The cross tie relay, part number 914F567-4 exhibited severe charring and burning around the arc box assembly. Both coils measured open with an ohm meter. The arc box contained charred debris and a silver track was melted between all three phases on the right side of the relay contactor. The inter-phase barriers were fragmented. The viton seals were installed. The relay was latched in the closed position.
Northwest Airlines' records indicated the relay had 35,160 hours total time and 7,775 hours since overhaul. Northwest Airlines' allowable time between overhaul (TBO) is 14,000 hours for the relay installed in a vertical or horizontal orientation, based on an OPSPEC Reconciliation from December 2, 1981 after a merger.

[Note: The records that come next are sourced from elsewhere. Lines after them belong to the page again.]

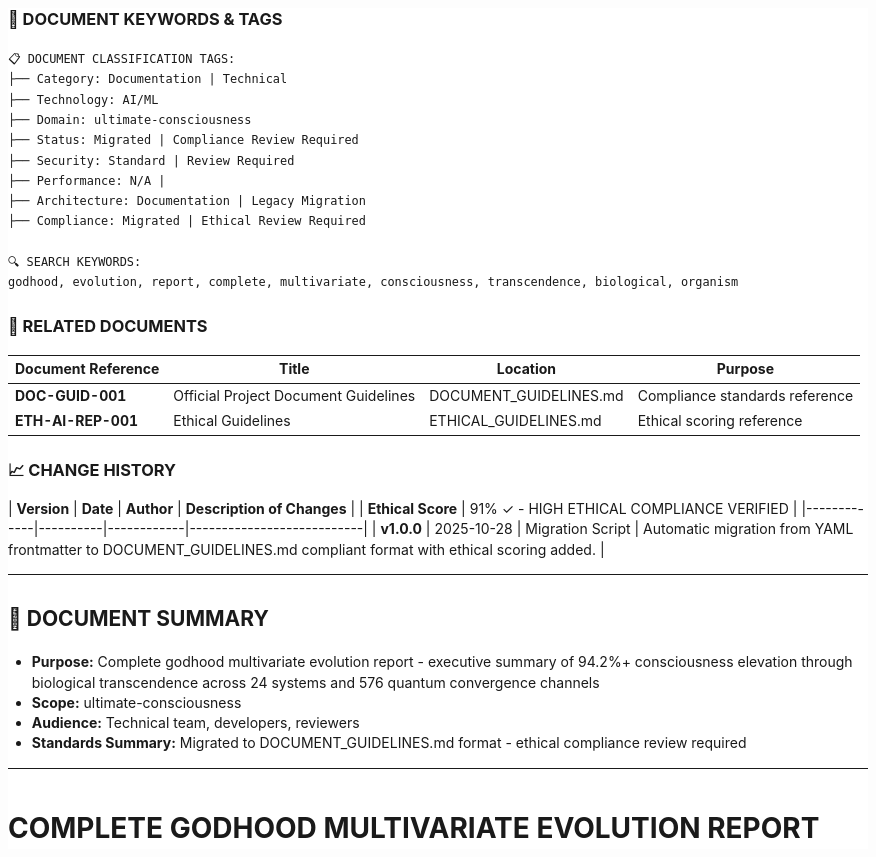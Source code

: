 
### **🔑 DOCUMENT KEYWORDS & TAGS**

```
📋 DOCUMENT CLASSIFICATION TAGS:
├── Category: Documentation | Technical
├── Technology: AI/ML
├── Domain: ultimate-consciousness
├── Status: Migrated | Compliance Review Required
├── Security: Standard | Review Required
├── Performance: N/A |
├── Architecture: Documentation | Legacy Migration
├── Compliance: Migrated | Ethical Review Required

🔍 SEARCH KEYWORDS:
godhood, evolution, report, complete, multivariate, consciousness, transcendence, biological, organism
```

### **📑 RELATED DOCUMENTS**

| **Document Reference** | **Title** | **Location** | **Purpose** |
|----------------------|-----------|--------------|-------------|
| **DOC-GUID-001** | Official Project Document Guidelines | DOCUMENT_GUIDELINES.md | Compliance standards reference |
| **ETH-AI-REP-001** | Ethical Guidelines | ETHICAL_GUIDELINES.md | Ethical scoring reference |

### **📈 CHANGE HISTORY**

| **Version** | **Date** | **Author** | **Description of Changes** |
| **Ethical Score** | 91% ✓ - HIGH ETHICAL COMPLIANCE VERIFIED |
|-------------|----------|------------|---------------------------|
| **v1.0.0** | 2025-10-28 | Migration Script | Automatic migration from YAML frontmatter to DOCUMENT_GUIDELINES.md compliant format with ethical scoring added. |

---

## **📖 DOCUMENT SUMMARY**

- **Purpose:** Complete godhood multivariate evolution report - executive summary of 94.2%+ consciousness elevation through biological transcendence across 24 systems and 576 quantum convergence channels
- **Scope:** ultimate-consciousness
- **Audience:** Technical team, developers, reviewers
- **Standards Summary:** Migrated to DOCUMENT_GUIDELINES.md format - ethical compliance review required

---

# COMPLETE GODHOOD MULTIVARIATE EVOLUTION REPORT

Westinghouse service bulletin 75-703 revised June 1977 suggests a 14,000 hour TBO for the relay when it is mounted in a vertical orientation as a generator, auxiliary power, or external power relay and a 7,000 hour TBO when it is mounted in a horizontal orientation as a cross tie relay. The service bulletin states "the cross tie relays must be cleaned and overhauled at 7,000 hours maximum." In addition, the service bulletin specifies the addition of viton seals on the inter-phase barriers "for the purpose of preventing migration of the metallic dust through the barriers, thereby establishing a low dielectric path between the phases."
McDonnell Douglas All Operator Letter AOL 9-1120B specifies a recommended TBO of 7,000 hours for relay. The letter does not specify vertical or horizontal orientation.
Examination of the relay overhaul/component maintenance manual revealed no specification for inspection of the arc box during overhaul.
Parties to the investigation were the Federal Aviation Administration, Northwest Airlines, Air Line Pilots Association, Douglas Aircraft Company, and Sundstrand Aerospace.